The Florida Fish and Wildlife Conservation Commission has received reports of thousands of dead fish — catfish, bream, black bass, a large mouth bass, shad, bluegill, eel, snook, a stingray, brim, red drum, gar, redfish and mullet — in the St. Johns River and its tributaries in the past week.
Dead fish have been reported along an 85-mile length of the river from Lake George north to Naval Air Station Jacksonville.
Although tests to determine the cause of the kill aren’t complete, FWC scientists suspect an early outbreak of toxic blue-green algae.
Algae blooms are common in the St. Johns River during the summer, But just because the blooms are routine doesn’t mean they’re part of a healthy river’s natural purging.

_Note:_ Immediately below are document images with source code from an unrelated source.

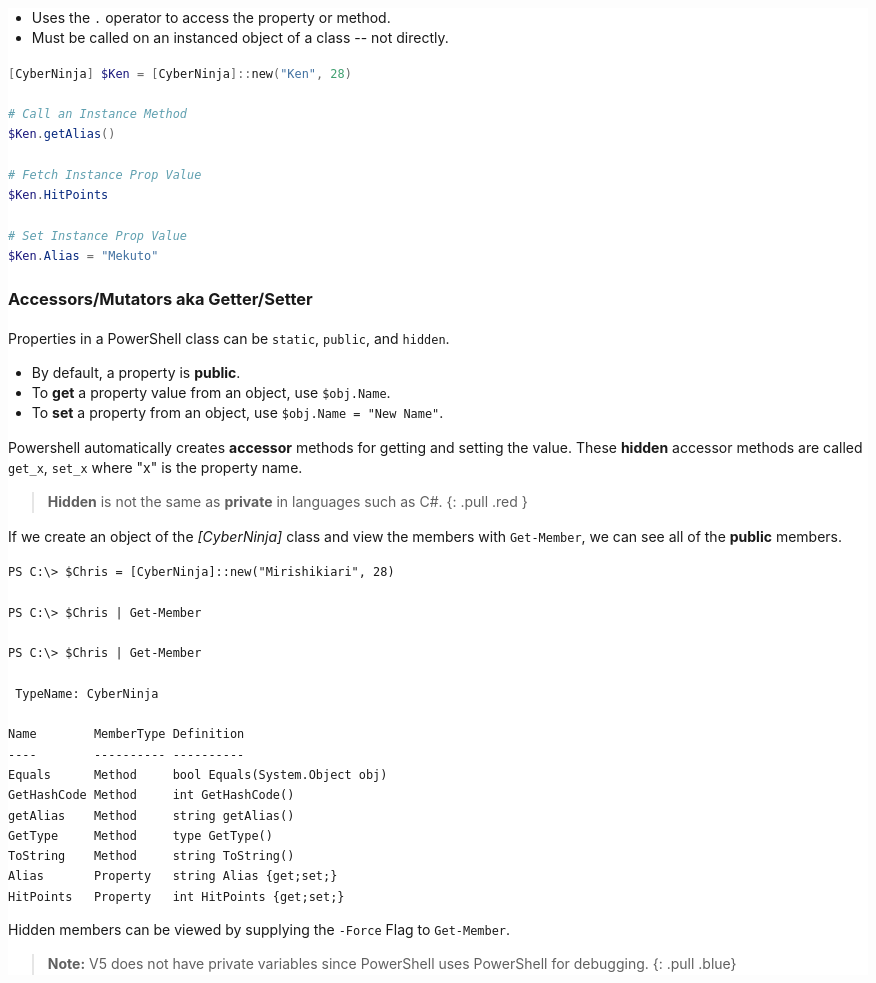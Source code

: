 * Uses the `.` operator to access the property or method.
* Must be called on an instanced object of a class -- not directly.

```powershell
[CyberNinja] $Ken = [CyberNinja]::new("Ken", 28)

# Call an Instance Method
$Ken.getAlias()

# Fetch Instance Prop Value
$Ken.HitPoints

# Set Instance Prop Value
$Ken.Alias = "Mekuto"
```
### Accessors/Mutators aka Getter/Setter

Properties in a PowerShell class can be `static`, `public`, and `hidden`.

* By default, a property is **public**.
* To **get** a property value from an object, use `$obj.Name`.
* To **set** a property from an object, use `$obj.Name = "New Name"`.

Powershell automatically creates **accessor** methods for getting and setting the value.
These **hidden** accessor methods are called `get_x`, `set_x` where "x" is the property name.

> **Hidden** is not the same as **private** in languages such as C#.
{: .pull .red }

If we create an object of the *[CyberNinja]* class and view the members with `Get-Member`, we can see all of the **public** members.

```console
PS C:\> $Chris = [CyberNinja]::new("Mirishikiari", 28)

PS C:\> $Chris | Get-Member

PS C:\> $Chris | Get-Member

 TypeName: CyberNinja

Name        MemberType Definition
----        ---------- ----------
Equals      Method     bool Equals(System.Object obj)
GetHashCode Method     int GetHashCode()
getAlias    Method     string getAlias()
GetType     Method     type GetType()
ToString    Method     string ToString()
Alias       Property   string Alias {get;set;}
HitPoints   Property   int HitPoints {get;set;}
```

Hidden members can be viewed by supplying the `-Force` Flag to `Get-Member`.

> **Note:** V5 does not have private variables since PowerShell uses PowerShell for debugging.
{: .pull .blue}


[New-Object]:       https://technet.microsoft.com/en-us/library/hh849885.aspx
[WhatsNewV5]:       https://mva.microsoft.com/en-US/training-courses/whats-new-in-powershell-v5-16434
[HodgeTips]:        https://hodgkins.io/five-tips-for-writing-dsc-resources-in-powershell-version-5
[JuneInheritance]:  https://www.sapien.com/blog/2016/03/16/inheritance-in-powershell-classes/
[JuneEnum]:         https://www.sapien.com/blog/2015/01/05/enumerators-in-windows-powershell-5-0/
[ScriptingGuy]:     https://blogs.technet.microsoft.com/heyscriptingguy/2015/09/01/powershell-5-create-simple-class/
[cdhuntTesting]:    https://www.automatedops.com/blog/2016/01/28/testing-powershell-classes/
[Test-Kitchen]:     http://stevenmurawski.com/powershell/2016/05/getting-started-with-test-kitchen-and-dsc/
[dougefinke]:       http://dougfinke.com/blog/
[juneb]:            https://github.com/juneb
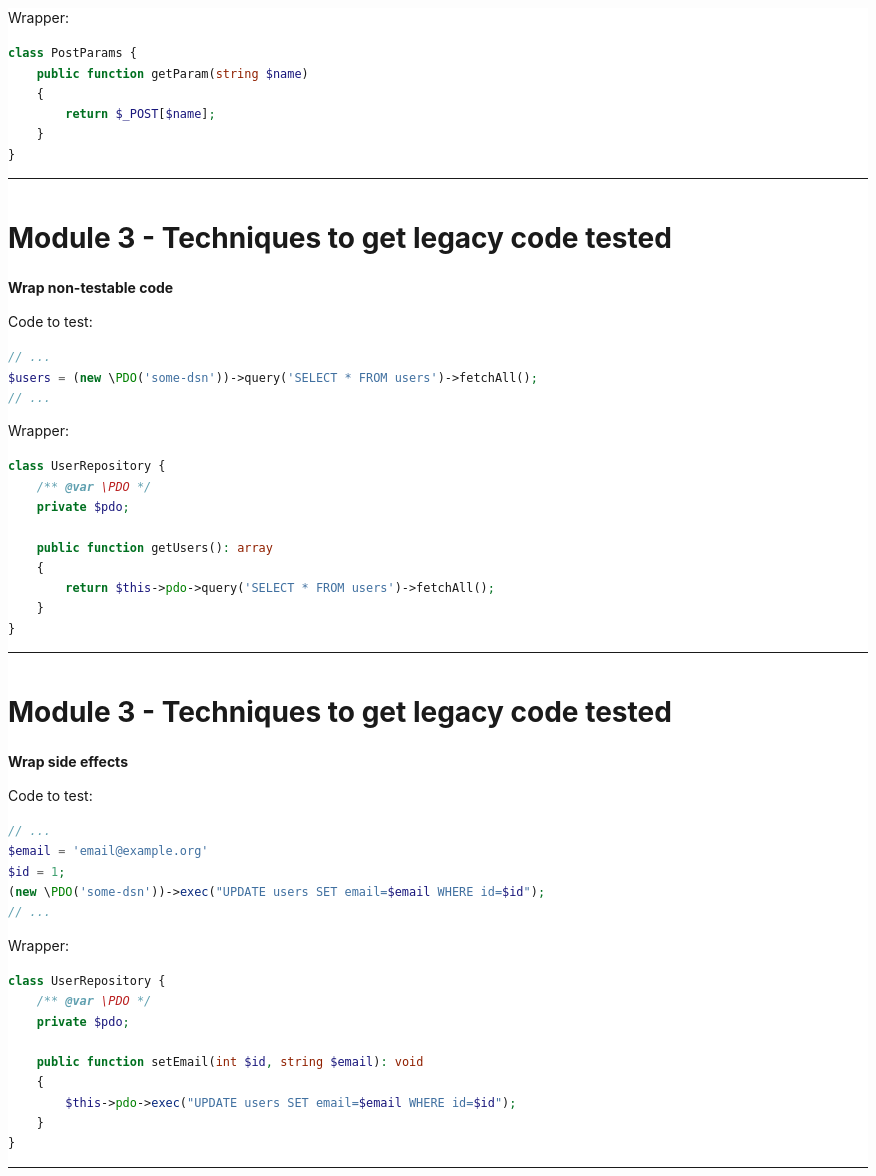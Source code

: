 Wrapper:
```php
class PostParams {
    public function getParam(string $name)
    {
        return $_POST[$name];
    }
}
```

---

# Module 3 - Techniques to get legacy code tested

__Wrap non-testable code__

Code to test:
```php
// ...
$users = (new \PDO('some-dsn'))->query('SELECT * FROM users')->fetchAll();
// ...
```

Wrapper:
```php
class UserRepository {
    /** @var \PDO */
    private $pdo;

    public function getUsers(): array
    {
        return $this->pdo->query('SELECT * FROM users')->fetchAll();
    }
}
```

---

# Module 3 - Techniques to get legacy code tested

__Wrap side effects__

Code to test:
```php
// ...
$email = 'email@example.org'
$id = 1;
(new \PDO('some-dsn'))->exec("UPDATE users SET email=$email WHERE id=$id");
// ...
```

Wrapper:
```php
class UserRepository {
    /** @var \PDO */
    private $pdo;

    public function setEmail(int $id, string $email): void
    {
        $this->pdo->exec("UPDATE users SET email=$email WHERE id=$id");
    }
}
```

---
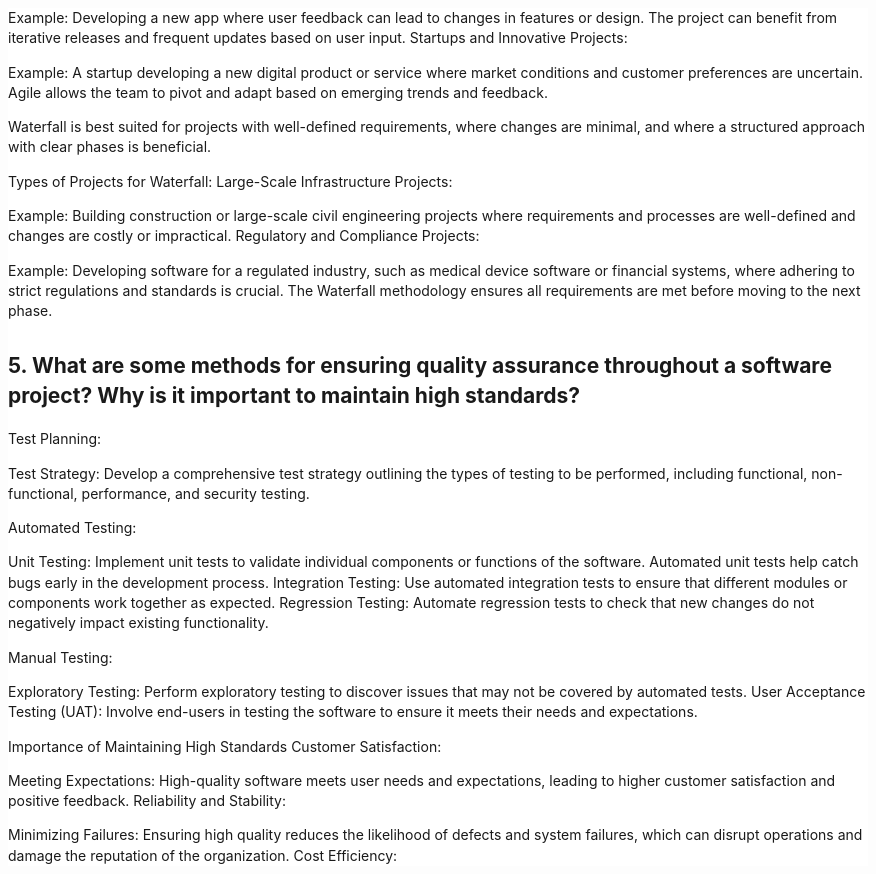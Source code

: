Example: Developing a new app where user feedback can lead to changes in features or design. The project can benefit from iterative releases and frequent updates based on user input.
Startups and Innovative Projects:

Example: A startup developing a new digital product or service where market conditions and customer preferences are uncertain. Agile allows the team to pivot and adapt based on emerging trends and feedback.

Waterfall is best suited for projects with well-defined requirements, where changes are minimal, and where a structured approach with clear phases is beneficial.

Types of Projects for Waterfall:
Large-Scale Infrastructure Projects:

Example: Building construction or large-scale civil engineering projects where requirements and processes are well-defined and changes are costly or impractical.
Regulatory and Compliance Projects:

Example: Developing software for a regulated industry, such as medical device software or financial systems, where adhering to strict regulations and standards is crucial. The Waterfall methodology ensures all requirements are met before moving to the next phase.
## 5. What are some methods for ensuring quality assurance throughout a software project? Why is it important to maintain high standards?
Test Planning:

Test Strategy: Develop a comprehensive test strategy outlining the types of testing to be performed, including functional, non-functional, performance, and security testing.

Automated Testing:

Unit Testing: Implement unit tests to validate individual components or functions of the software. Automated unit tests help catch bugs early in the development process.
Integration Testing: Use automated integration tests to ensure that different modules or components work together as expected.
Regression Testing: Automate regression tests to check that new changes do not negatively impact existing functionality.

Manual Testing:

Exploratory Testing: Perform exploratory testing to discover issues that may not be covered by automated tests.
User Acceptance Testing (UAT): Involve end-users in testing the software to ensure it meets their needs and expectations.

Importance of Maintaining High Standards
Customer Satisfaction:

Meeting Expectations: High-quality software meets user needs and expectations, leading to higher customer satisfaction and positive feedback.
Reliability and Stability:

Minimizing Failures: Ensuring high quality reduces the likelihood of defects and system failures, which can disrupt operations and damage the reputation of the organization.
Cost Efficiency:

The electric green blooms are fed by excessive nitrogen and phosphorous washing into the river and feeding its phytoplankton until they grow into oxygen-hogging and light-blocking mass. The overload of nutrients come from fertilizers used to keep lawns a pristine green and fertilizers pumped to feed the growth of farm crops, as well as from simple things like dog poop left on the ground that washes into storm drains and then into the river along with oil washed from roads. One of the biggest contributers to nutrient overload is the effluent dumped into the river from manufacturers such as paper mills and from breaks in the sewage system.
Anyone who sees a dead fish should report it to the FWC hotline at 800-636-0511.